Зная по опыту, что всякие возражения бессмысленны, когда миледи так распалится, Генриетта подождала, пока ее светлость остановится набрать воздуха, и, воспользовавшись паузой, спросила:

– Но почему Чарли сбежал с Черри?

– Он сделал это в припадке безумия!

– Никогда бы не подумала, что даже такой легкомысленный мальчишка, как Чарли, способен по такой причине сбежать с девушкой – да еще и с девушкой, к которой он не проявлял никакого интереса!

– Он не легкомысленный! – вспыхнула леди Силвердейл. – А что касается интереса – я сегодня, ровно за час до того, как он исчез, видела своими глазами, как он ее обнимает и целует!

– Обнимает? Прошу тебя, объясни мне, как он мог кого-то обнимать с рукой в лубке и двумя сломанными ребрами? – скептически поинтересовалась Генриетта.

– Он обнимал ее левой рукой, разумеется, и целовал, как раз когда я вошла в комнату! И больше того, Хетта, она даже не пыталась оттолкнуть его!

– Следовало бы поблагодарить ее за это, мэм! Учитывая, что только вчера доктор Фостон качал головой, уговаривая Чарли быть как можно осторожней, потому что сломанные ребра ужасно болезненны, я думаю, Черри проявила исключительное благородство, не отталкивая его! Не сомневаюсь, она ни минуты не забывала, чем это может кончиться.

– Как ты можешь быть так слепа, Генриетта?.. Как ты можешь ребячиться в такую минуту? – воскликнула леди Силвердейл. – Я давно заметила, что она кокетка, – правда, мне даже пришлось один раз предостеречь ее! – и Кардл тоже говорит…

– Я не желаю слышать, что говорит Кардл, мэм! – с горячностью воскликнула Генриетта. – Ее болтовня меня не интересует!

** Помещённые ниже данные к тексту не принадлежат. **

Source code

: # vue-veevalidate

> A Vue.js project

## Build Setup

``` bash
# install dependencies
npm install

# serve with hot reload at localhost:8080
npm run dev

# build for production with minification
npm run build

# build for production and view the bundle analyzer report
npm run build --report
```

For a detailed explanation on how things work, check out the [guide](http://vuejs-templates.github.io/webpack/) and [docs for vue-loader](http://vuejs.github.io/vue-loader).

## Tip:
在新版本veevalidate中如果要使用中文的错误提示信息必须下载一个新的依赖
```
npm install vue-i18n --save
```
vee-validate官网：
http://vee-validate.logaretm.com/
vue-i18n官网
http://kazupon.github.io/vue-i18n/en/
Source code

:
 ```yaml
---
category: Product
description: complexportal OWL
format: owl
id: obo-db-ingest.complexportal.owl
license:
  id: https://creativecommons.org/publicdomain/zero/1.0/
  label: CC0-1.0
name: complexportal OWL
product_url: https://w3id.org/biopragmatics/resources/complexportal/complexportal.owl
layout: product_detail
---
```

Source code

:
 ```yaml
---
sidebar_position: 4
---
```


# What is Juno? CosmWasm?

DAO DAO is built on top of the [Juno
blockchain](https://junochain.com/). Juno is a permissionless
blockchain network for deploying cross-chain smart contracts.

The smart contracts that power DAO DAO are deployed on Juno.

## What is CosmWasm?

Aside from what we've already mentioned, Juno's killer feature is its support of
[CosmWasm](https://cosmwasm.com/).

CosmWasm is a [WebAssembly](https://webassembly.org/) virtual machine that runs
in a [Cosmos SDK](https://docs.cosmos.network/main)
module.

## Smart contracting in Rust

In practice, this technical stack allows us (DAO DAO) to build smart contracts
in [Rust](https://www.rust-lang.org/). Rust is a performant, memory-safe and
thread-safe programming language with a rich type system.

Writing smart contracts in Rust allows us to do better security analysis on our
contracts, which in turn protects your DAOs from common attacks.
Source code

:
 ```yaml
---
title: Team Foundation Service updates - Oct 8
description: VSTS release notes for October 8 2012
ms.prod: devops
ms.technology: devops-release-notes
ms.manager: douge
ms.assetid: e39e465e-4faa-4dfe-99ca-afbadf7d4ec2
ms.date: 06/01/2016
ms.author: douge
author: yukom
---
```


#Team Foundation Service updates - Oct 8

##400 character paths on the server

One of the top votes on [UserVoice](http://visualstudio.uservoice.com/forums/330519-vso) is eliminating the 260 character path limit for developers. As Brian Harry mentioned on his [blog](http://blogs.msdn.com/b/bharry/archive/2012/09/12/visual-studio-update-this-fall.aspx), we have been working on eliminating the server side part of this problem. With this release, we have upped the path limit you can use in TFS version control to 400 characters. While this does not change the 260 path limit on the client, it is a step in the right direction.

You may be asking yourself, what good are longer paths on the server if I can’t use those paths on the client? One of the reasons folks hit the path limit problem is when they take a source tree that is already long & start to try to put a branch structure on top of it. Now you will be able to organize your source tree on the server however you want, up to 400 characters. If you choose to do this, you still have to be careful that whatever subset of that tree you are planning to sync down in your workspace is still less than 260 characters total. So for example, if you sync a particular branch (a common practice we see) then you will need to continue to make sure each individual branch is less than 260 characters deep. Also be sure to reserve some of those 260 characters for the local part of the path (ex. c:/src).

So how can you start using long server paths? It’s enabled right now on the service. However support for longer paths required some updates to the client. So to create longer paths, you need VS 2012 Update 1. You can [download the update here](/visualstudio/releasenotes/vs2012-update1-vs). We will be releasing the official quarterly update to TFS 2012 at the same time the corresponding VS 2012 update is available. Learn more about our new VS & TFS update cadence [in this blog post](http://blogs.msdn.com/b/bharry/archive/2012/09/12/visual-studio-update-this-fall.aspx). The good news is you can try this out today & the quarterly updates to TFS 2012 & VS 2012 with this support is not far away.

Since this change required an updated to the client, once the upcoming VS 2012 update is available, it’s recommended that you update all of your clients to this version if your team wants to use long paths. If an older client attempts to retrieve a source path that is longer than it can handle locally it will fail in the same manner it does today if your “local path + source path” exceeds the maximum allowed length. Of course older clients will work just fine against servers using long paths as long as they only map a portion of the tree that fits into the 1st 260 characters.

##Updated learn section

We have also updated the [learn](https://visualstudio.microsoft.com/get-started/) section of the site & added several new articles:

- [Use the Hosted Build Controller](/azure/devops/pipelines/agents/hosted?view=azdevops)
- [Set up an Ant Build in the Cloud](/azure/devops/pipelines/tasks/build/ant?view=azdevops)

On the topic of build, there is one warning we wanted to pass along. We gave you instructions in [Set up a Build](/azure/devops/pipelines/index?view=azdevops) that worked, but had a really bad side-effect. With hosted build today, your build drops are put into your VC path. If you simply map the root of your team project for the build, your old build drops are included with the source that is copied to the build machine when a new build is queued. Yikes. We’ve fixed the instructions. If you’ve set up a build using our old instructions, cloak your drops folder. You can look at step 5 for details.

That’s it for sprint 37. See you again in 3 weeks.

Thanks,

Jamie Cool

Она невзлюбила Черри с первого дня и не упускала ни единой возможности очернить ее!

– Кардл мне предана! – сказала леди Силвердейл. – По крайней мере, она принимает мои интересы близко к сердцу!

Генриетта сдержала готовый сорваться с языка ответ и, помедлив, спросила:

– Что было, когда ты застала Чарли, целующего Черри?

– Он немедленно отпустил ее, а уж какое виноватое у нее было лицо! Она так сконфузилась, что говорить не могла, пролепетала что-то, покраснела и выбежала из комнаты. И можешь не сомневаться, Хетта, Чарли получил хорошую взбучку! Я отругала его исключительно сурово, потому что – хоть ты и не веришь, Хетта! – я отлично вижу все его недостатки. Я, конечно, не думаю, что это была его вина, но ему не следовало поддаваться на ее кокетство!

– Итак, он страшно нагрубил тебе и выскочил, разъяренный, – подвела итог Генриетта.

– Да! – с чувством воскликнула леди Силвердейл. – Он действительно сказал мне – крикнул мне! – что незачем лезть в чужие дела! А когда я спросила, не боится ли он разбить мне сердце, он выскочил из комнаты и так ужасно хлопнул дверью, хотя ему прекрасно известно, как это вредно для моих нервов!

– Ну, это мне кажется более ужасным преступлением, чем целовать Черри, – заметила Генриетта серьезным тоном, но глаза ее смеялись. – Я думаю, он уже жалеет о своей грубости и готов перед вами извиниться, так что не стоит расстраиваться.

– Но он исчез! – трагически воскликнула леди Силвердейл.

– Вздор! Думаю, он в ярости выскочил из дома, но как только поостынет, вернется!

– Увы, ты еще не знаешь всего! Черри тоже исчезла! – объявила леди Силвердейл, восстанавливая свои силы с помощью уксуса. – И если ты думаешь, Хетта, что я велела ей покинуть наш дом или что-нибудь в этом роде, ты заблуждаешься! Я сказала то же самое, что сказала бы и тебе, если б обнаружила, что ты позволила себе до такой степени забыться, но это, благодарение Господу, невозможно!

– И что она сказала, мэм, в ответ на эти материнские укоры?

– О, она сказала, что это не ее вина, и что Чарли поцеловал ее совершенно неожиданно, и прочий жалкий вздор! Тогда я сказала ей – очень добродушно, – что ни один джентльмен не станет целовать девушку, если е получает поощрения с ее стороны, и предупредила, к нему может привести такое легкомыслие. Потом я сказала (потому что она начала плакать), что я не сержусь на нее и изо всех сил постараюсь забыть эту историю и то ей лучше подняться в свою спальню и побыть там, пока она не сумеет успокоиться.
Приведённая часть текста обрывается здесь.